White House officials estimated that the plan would cost $2 billion to $3 billion over five years, which would be paid for with premiums charged to recipients and with savings from anti-fraud and waste proposals.
The proposal is aimed at three groups:
People aged 62 to 65 could “buy into” Medicare by paying a premium of about $300 per month until they reached 65, plus an additional $10 to $20 monthly premium once they reached 65 for every year of participation in Medicare before age 65. About 900,000 uninsured Americans are between 62 and 65.
People aged 55 or over who have lost health care coverage because they involuntarily lost a job would be able to buy into Medicare by paying a premium of about $400 a month. They would not have to pay the additional premium after age 65. About 700,000 people fall into this category.
Retired people aged 55 and over whose companies have reneged on commitments to provide retiree health insurance could buy into their former employers’ health plan through age 65 by extending the availability of COBRA insurance paid entirely by the employee. About 1.5 million people are in this category.
The administration estimates that out of all three groups, about 300,000 will participate in the Medicare expansion.
Health and Human Services Secretary Donna Shalala said one of the largest groups affected by the proposal would be unemployed women under 65 whose husbands are no longer privately insured because they receive Medicare.
Four years ago, Clinton’s effort to pass a comprehensive health care reform collapsed, and the president’s new proposal to expand Medicare is his third initiative in three years to reduce the nation’s burgeoning rolls of people who lack health insurance. Nearly 42 million people are uninsured, up more than 1.1 million from a year ago.
Two years ago, Congress passed the Health Insurance Portability and Accountability Act, which guaranteed private health insurance to workers who changed jobs and forbade insurers from denying coverage based on people’s health conditions.
Last year, Congress passed a $24 billion program to help states expand health care coverage for children.

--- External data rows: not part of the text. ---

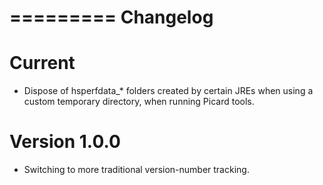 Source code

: =========
Changelog
=========

Current
=============
  * Dispose of hsperfdata_* folders created by certain JREs when using a custom temporary directory, when running Picard tools.


Version 1.0.0
=============
  * Switching to more traditional version-number tracking. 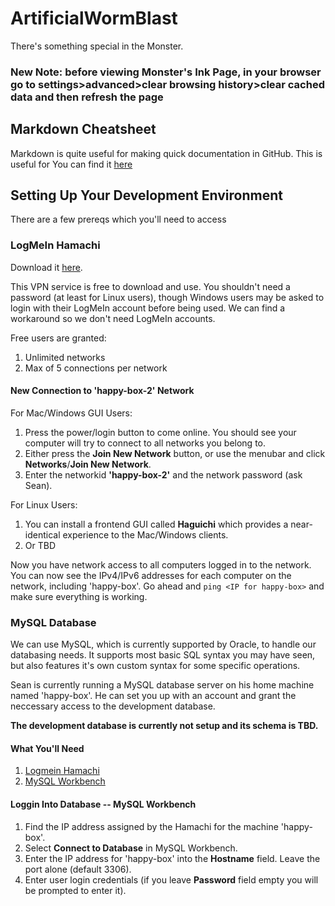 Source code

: # ArtificialWormBlast
There's something special in the Monster.
### New Note: before viewing Monster's Ink Page, in your browser go to settings>advanced>clear browsing history>clear cached data and then refresh the page
## Markdown Cheatsheet
Markdown is quite useful for making quick documentation in GitHub. This is useful for You can find it [here](https://github.com/adam-p/markdown-here/wiki/Markdown-Cheatsheet)

## Setting Up Your Development Environment
There are a few prereqs which you'll need to access 

### LogMeIn Hamachi
Download it [here](https://www.vpn.net/).

This VPN service is free to download and use. You shouldn't need a password (at least for Linux users), though Windows users may be asked to login with their LogMeIn account before being used. We can find a workaround so we don't need LogMeIn accounts.

Free users are granted:
1. Unlimited networks
2. Max of 5 connections per network

#### New Connection to 'happy-box-2' Network
For Mac/Windows GUI Users:
1. Press the power/login button to come online. You should see your computer will try to connect to all networks you belong to.
2. Either press the **Join New Network** button, or use the menubar and click **Networks**/**Join New Network**.
3. Enter the networkid **'happy-box-2'** and the network password (ask Sean).

For Linux Users:
1. You can install a frontend GUI called **Haguichi** which provides a near-identical experience to the Mac/Windows clients.
2. Or TBD

Now you have network access to all computers logged in to the network. You can now see the IPv4/IPv6 addresses for each computer on the network, including 'happy-box'. Go ahead and `ping <IP for happy-box>` and make sure everything is working.


### MySQL Database
We can use MySQL, which is currently supported by Oracle, to handle our databasing needs. It supports most basic SQL syntax you may have seen, but also features it's own custom syntax for some specific operations.

Sean is currently running a MySQL database server on his home machine named 'happy-box'. He can set you up with an account and grant the neccessary access to the development database. 

**The development database is currently not setup and its schema is TBD.**

#### What You'll Need
1. [Logmein Hamachi](https://www.vpn.net/)
2. [MySQL Workbench](https://dev.mysql.com/downloads/workbench/)

#### Loggin Into Database -- MySQL Workbench
1. Find the IP address assigned by the Hamachi for the machine 'happy-box'.
2. Select **Connect to Database** in MySQL Workbench.
3. Enter the IP address for 'happy-box' into the **Hostname** field. Leave the port alone (default 3306).
4. Enter user login credentials (if you leave **Password** field empty you will be prompted to enter it).
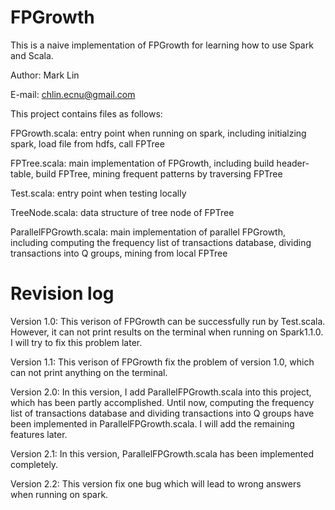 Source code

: FPGrowth
========

This is a naive implementation of FPGrowth for learning how to use Spark and Scala. 

Author: Mark Lin

E-mail: chlin.ecnu@gmail.com


This project contains files as follows:

FPGrowth.scala: entry point when running on spark, including initialzing spark, load file from hdfs, call FPTree

FPTree.scala: main implementation of FPGrowth, including build header-table, build FPTree, mining frequent patterns by traversing FPTree

Test.scala: entry point when testing locally

TreeNode.scala: data structure of tree node of FPTree

ParallelFPGrowth.scala: main implementation of parallel FPGrowth, including computing the frequency list of transactions database, dividing transactions into Q groups, mining from local FPTree


Revision log
========
Version 1.0:
This verison of FPGrowth can be successfully run by Test.scala. However, it can not print results on the terminal when running on Spark1.1.0. I will try to fix this problem later.

Version 1.1:
This verison of FPGrowth fix the problem of version 1.0, which can not print anything on the terminal.

Version 2.0:
In this version, I add ParallelFPGrowth.scala into this project, which has been partly accomplished. Until now, computing the frequency list of transactions database and dividing
transactions into Q groups have been implemented in ParallelFPGrowth.scala. I will add the remaining features later.

Version 2.1:
In this version, ParallelFPGrowth.scala has been implemented completely.

Version 2.2:
This version fix one bug which will lead to wrong answers when running on spark.

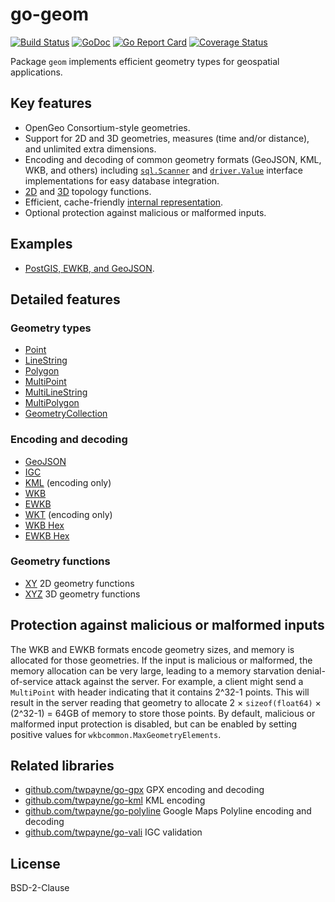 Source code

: # go-geom

[![Build Status](https://travis-ci.org/twpayne/go-geom.svg?branch=master)](https://travis-ci.org/twpayne/go-geom)
[![GoDoc](https://pkg.go.dev/github.com/twpayne/go-geom?status.svg)](https://pkg.go.dev/github.com/twpayne/go-geom)
[![Go Report Card](https://goreportcard.com/badge/github.com/twpayne/go-geom)](https://goreportcard.com/report/github.com/twpayne/go-geom)
[![Coverage Status](https://coveralls.io/repos/github/twpayne/go-geom/badge.svg)](https://coveralls.io/github/twpayne/go-geom)

Package `geom` implements efficient geometry types for geospatial applications.

## Key features

* OpenGeo Consortium-style geometries.
* Support for 2D and 3D geometries, measures (time and/or distance), and
  unlimited extra dimensions.
* Encoding and decoding of common geometry formats (GeoJSON, KML, WKB, and
  others) including [`sql.Scanner`](https://pkg.go.dev/database/sql#Scanner) and
  [`driver.Value`](https://pkg.go.dev/database/sql/driver#Value) interface
  implementations for easy database integration.
* [2D](https://pkg.go.dev/github.com/twpayne/go-geom/xy) and
  [3D](https://pkg.go.dev/github.com/twpayne/go-geom/xyz) topology functions.
* Efficient, cache-friendly [internal representation](INTERNALS.md).
* Optional protection against malicious or malformed inputs.

## Examples

* [PostGIS, EWKB, and GeoJSON](https://github.com/twpayne/go-geom/tree/master/examples/postgis).

## Detailed features

### Geometry types

* [Point](https://pkg.go.dev/github.com/twpayne/go-geom#Point)
* [LineString](https://pkg.go.dev/github.com/twpayne/go-geom#LineString)
* [Polygon](https://pkg.go.dev/github.com/twpayne/go-geom#Polygon)
* [MultiPoint](https://pkg.go.dev/github.com/twpayne/go-geom#MultiPoint)
* [MultiLineString](https://pkg.go.dev/github.com/twpayne/go-geom#MultiLineString)
* [MultiPolygon](https://pkg.go.dev/github.com/twpayne/go-geom#MultiPolygon)
* [GeometryCollection](https://pkg.go.dev/github.com/twpayne/go-geom#GeometryCollection)

### Encoding and decoding

* [GeoJSON](https://pkg.go.dev/github.com/twpayne/go-geom/encoding/geojson)
* [IGC](https://pkg.go.dev/github.com/twpayne/go-geom/encoding/igc)
* [KML](https://pkg.go.dev/github.com/twpayne/go-geom/encoding/kml) (encoding only)
* [WKB](https://pkg.go.dev/github.com/twpayne/go-geom/encoding/wkb)
* [EWKB](https://pkg.go.dev/github.com/twpayne/go-geom/encoding/ewkb)
* [WKT](https://pkg.go.dev/github.com/twpayne/go-geom/encoding/wkt) (encoding only)
* [WKB Hex](https://pkg.go.dev/github.com/twpayne/go-geom/encoding/wkbhex)
* [EWKB Hex](https://pkg.go.dev/github.com/twpayne/go-geom/encoding/ewkbhex)

### Geometry functions

* [XY](https://pkg.go.dev/github.com/twpayne/go-geom/xy) 2D geometry functions
* [XYZ](https://pkg.go.dev/github.com/twpayne/go-geom/xyz) 3D geometry functions

## Protection against malicious or malformed inputs

The WKB and EWKB formats encode geometry sizes, and memory is allocated for
those geometries. If the input is malicious or malformed, the memory allocation
can be very large, leading to a memory starvation denial-of-service attack
against the server. For example, a client might send a `MultiPoint` with header
indicating that it contains 2^32-1 points. This will result in the server
reading that geometry to allocate 2 × `sizeof(float64)` × (2^32-1) = 64GB of
memory to store those points. By default, malicious or malformed input
protection is disabled, but can be enabled by setting positive values for
`wkbcommon.MaxGeometryElements`.

## Related libraries

* [github.com/twpayne/go-gpx](https://github.com/twpayne/go-gpx) GPX encoding and decoding
* [github.com/twpayne/go-kml](https://github.com/twpayne/go-kml) KML encoding
* [github.com/twpayne/go-polyline](https://github.com/twpayne/go-polyline) Google Maps Polyline encoding and decoding
* [github.com/twpayne/go-vali](https://github.com/twpayne/go-vali) IGC validation

## License

BSD-2-Clause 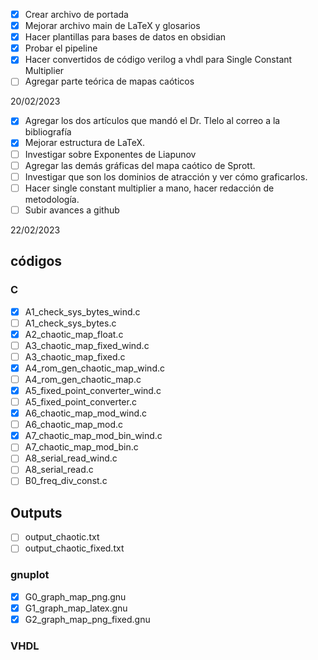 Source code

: 
- [x] Crear archivo de portada
- [x] Mejorar archivo main de LaTeX y glosarios
- [x] Hacer plantillas para bases de datos en obsidian
- [x] Probar el pipeline
- [x] Hacer convertidos de código verilog a vhdl para Single Constant Multiplier
- [ ] Agregar parte teórica de mapas caóticos

20/02/2023
- [x] Agregar los dos artículos que mandó el Dr. Tlelo al correo a la bibliografía 
- [x] Mejorar estructura de LaTeX.
- [ ] Investigar sobre Exponentes de Liapunov
- [ ] Agregar las demás gráficas del mapa caótico de Sprott.
- [ ] Investigar que son los dominios de atracción y ver cómo graficarlos.
- [ ] Hacer single constant multiplier a mano, hacer redacción de metodología.
- [ ] Subir avances a github

22/02/2023


## códigos
### C
- [x] A1_check_sys_bytes_wind.c
- [ ] A1_check_sys_bytes.c
- [x] A2_chaotic_map_float.c
- [ ] A3_chaotic_map_fixed_wind.c
- [ ] A3_chaotic_map_fixed.c
- [x] A4_rom_gen_chaotic_map_wind.c
- [ ] A4_rom_gen_chaotic_map.c
- [x] A5_fixed_point_converter_wind.c
- [ ] A5_fixed_point_converter.c
- [x] A6_chaotic_map_mod_wind.c
- [ ] A6_chaotic_map_mod.c
- [x] A7_chaotic_map_mod_bin_wind.c
- [ ] A7_chaotic_map_mod_bin.c
- [ ] A8_serial_read_wind.c
- [ ] A8_serial_read.c
- [ ] B0_freq_div_const.c
## Outputs
- [ ] output_chaotic.txt
- [ ] output_chaotic_fixed.txt
### gnuplot
- [x] G0_graph_map_png.gnu
- [x] G1_graph_map_latex.gnu
- [x] G2_graph_map_png_fixed.gnu
### VHDL



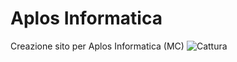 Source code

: # Aplos Informatica
Creazione sito per Aplos Informatica (MC)
![Cattura](https://user-images.githubusercontent.com/25299965/81937462-f1877780-95f3-11ea-9958-949fd4356f39.PNG)
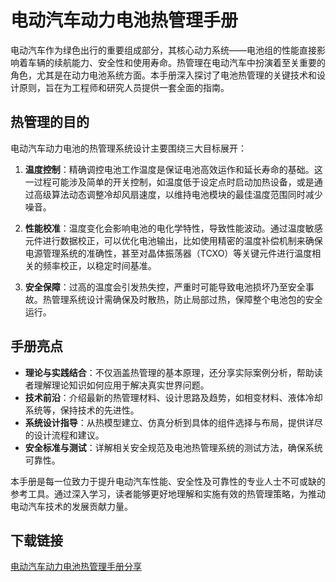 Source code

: # 电动汽车动力电池热管理手册

电动汽车作为绿色出行的重要组成部分，其核心动力系统——电池组的性能直接影响着车辆的续航能力、安全性和使用寿命。热管理在电动汽车中扮演着至关重要的角色，尤其是在动力电池系统方面。本手册深入探讨了电池热管理的关键技术和设计原则，旨在为工程师和研究人员提供一套全面的指南。

## 热管理的目的

电动汽车动力电池的热管理系统设计主要围绕三大目标展开：

1. **温度控制**：精确调控电池工作温度是保证电池高效运作和延长寿命的基础。这一过程可能涉及简单的开关控制，如温度低于设定点时启动加热设备，或是通过高级算法动态调整冷却风扇速度，以维持电池模块的最佳温度范围同时减少噪音。

2. **性能校准**：温度变化会影响电池的电化学特性，导致性能波动。通过温度敏感元件进行数据校正，可以优化电池输出，比如使用精密的温度补偿机制来确保电源管理系统的准确性，甚至对晶体振荡器（TCXO）等关键元件进行温度相关的频率校正，以稳定时间基准。

3. **安全保障**：过高的温度会引发热失控，严重时可能导致电池损坏乃至安全事故。热管理系统设计需确保及时散热，防止局部过热，保障整个电池包的安全运行。

## 手册亮点

- **理论与实践结合**：不仅涵盖热管理的基本原理，还分享实际案例分析，帮助读者理解理论知识如何应用于解决真实世界问题。
- **技术前沿**：介绍最新的热管理材料、设计思路及趋势，如相变材料、液体冷却系统等，保持技术的先进性。
- **系统设计指导**：从热模型建立、仿真分析到具体的组件选择与布局，提供详尽的设计流程和建议。
- **安全标准与测试**：详解相关安全规范及电池热管理系统的测试方法，确保系统可靠性。

本手册是每一位致力于提升电动汽车性能、安全性及可靠性的专业人士不可或缺的参考工具。通过深入学习，读者能够更好地理解和实施有效的热管理策略，为推动电动汽车技术的发展贡献力量。

## 下载链接

[电动汽车动力电池热管理手册分享](https://pan.quark.cn/s/499aef8a414b) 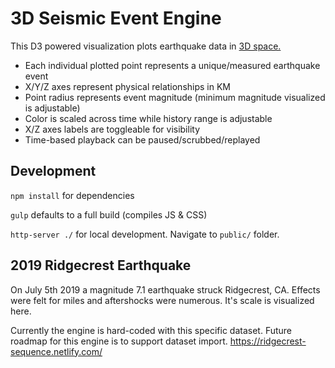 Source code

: # 3D Seismic Event Engine
This D3 powered visualization plots earthquake data in [3D space.](https://github.com/Niekes/d3-3d)

* Each individual plotted point represents a unique/measured earthquake event
* X/Y/Z axes represent physical relationships in KM
* Point radius represents event magnitude (minimum magnitude visualized is adjustable)
* Color is scaled across time while history range is adjustable
* X/Z axes labels are toggleable for visibility
* Time-based playback can be paused/scrubbed/replayed

## Development
`npm install` for dependencies

`gulp` defaults to a full build (compiles JS & CSS)

`http-server ./` for local development. Navigate to `public/` folder.

## 2019 Ridgecrest Earthquake
On July 5th 2019 a magnitude 7.1 earthquake struck Ridgecrest, CA. Effects were felt for miles and aftershocks were numerous. It's scale is visualized here.

Currently the engine is hard-coded with this specific dataset. Future roadmap for this engine is to support dataset import.
https://ridgecrest-sequence.netlify.com/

“This is strategy two,” Shalala said, recalling the failed health reform plan. “We’re taking deliberate strategic steps to fill in the gaps where the health care system in this country is weak.”
Reaction to the proposal followed the familiar pattern of labor unions and elderly advocacy groups voicing support, while conservative and business groups voiced opposition.
The Health Insurance Association of America, which spearheaded the effort to scuttle Clinton’s health reform plan in 1994, offered subdued criticism of the new plan, saying “we should avoid relying upon government-run health care to do the job, especially a government program that already is under financial duress.”
The U.S. Chamber of Commerce and the National Association of Manufacturers both criticized the plan, as did Steve Forbes, a Republican presidential candidate in 1996 and possible candidate in 2000.
Meanwhile, the AFL-CIO, the American Association of Retired Persons, Families USA, and the National Committee to Preserve Social Security and Medicare offered varying degrees of support for Clinton’s plan.
Rep. Pete Stark, D-Calif., who last year introduced a Medicare buy-in bill for people over 55, said “I think the Republicans are going to have to sign on to this, and, if they don’t, it’s at their peril.” xxxx WHO BENEFITS? President Clinton’s Medicare proposal is aimed at three groups: Americans age 62 through 64 could buy into Medicare by paying a premium of about $300 a month - the average cost of insuring Americans. Workers over 55 who have involuntarily lost their jobs and their health-care coverage would be eligible for a similar Medicare buy-in at a cost of $400 a month. Workers over 55 whose companies reneged on promises to provide them with retirement health-care benefits would be allowed to buy into their former employers’ health plan through age 64. The cost will be about 125 percent of full insurance coverage.